- Problem statement
State the number of lines below in which the word "Test" appears. Nothing else belongs in the answer.

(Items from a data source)
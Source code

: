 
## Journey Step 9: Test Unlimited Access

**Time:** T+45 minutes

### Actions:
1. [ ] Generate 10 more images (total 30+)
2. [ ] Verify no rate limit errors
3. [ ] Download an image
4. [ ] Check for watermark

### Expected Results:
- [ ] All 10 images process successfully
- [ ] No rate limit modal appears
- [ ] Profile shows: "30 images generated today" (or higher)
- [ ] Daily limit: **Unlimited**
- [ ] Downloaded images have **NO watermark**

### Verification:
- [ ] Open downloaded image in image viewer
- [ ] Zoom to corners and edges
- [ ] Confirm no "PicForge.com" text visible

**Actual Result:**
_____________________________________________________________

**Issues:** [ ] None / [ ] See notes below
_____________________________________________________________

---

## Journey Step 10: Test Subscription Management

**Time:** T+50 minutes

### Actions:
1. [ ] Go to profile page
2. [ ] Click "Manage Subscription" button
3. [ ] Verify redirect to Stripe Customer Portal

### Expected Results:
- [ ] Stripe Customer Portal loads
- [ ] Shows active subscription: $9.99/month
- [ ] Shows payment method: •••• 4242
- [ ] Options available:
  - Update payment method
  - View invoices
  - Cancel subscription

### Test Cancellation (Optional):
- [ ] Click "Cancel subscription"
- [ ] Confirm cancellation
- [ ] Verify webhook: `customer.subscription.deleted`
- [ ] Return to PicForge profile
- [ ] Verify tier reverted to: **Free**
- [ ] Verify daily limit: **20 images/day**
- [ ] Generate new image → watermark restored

- Response to this exercise
3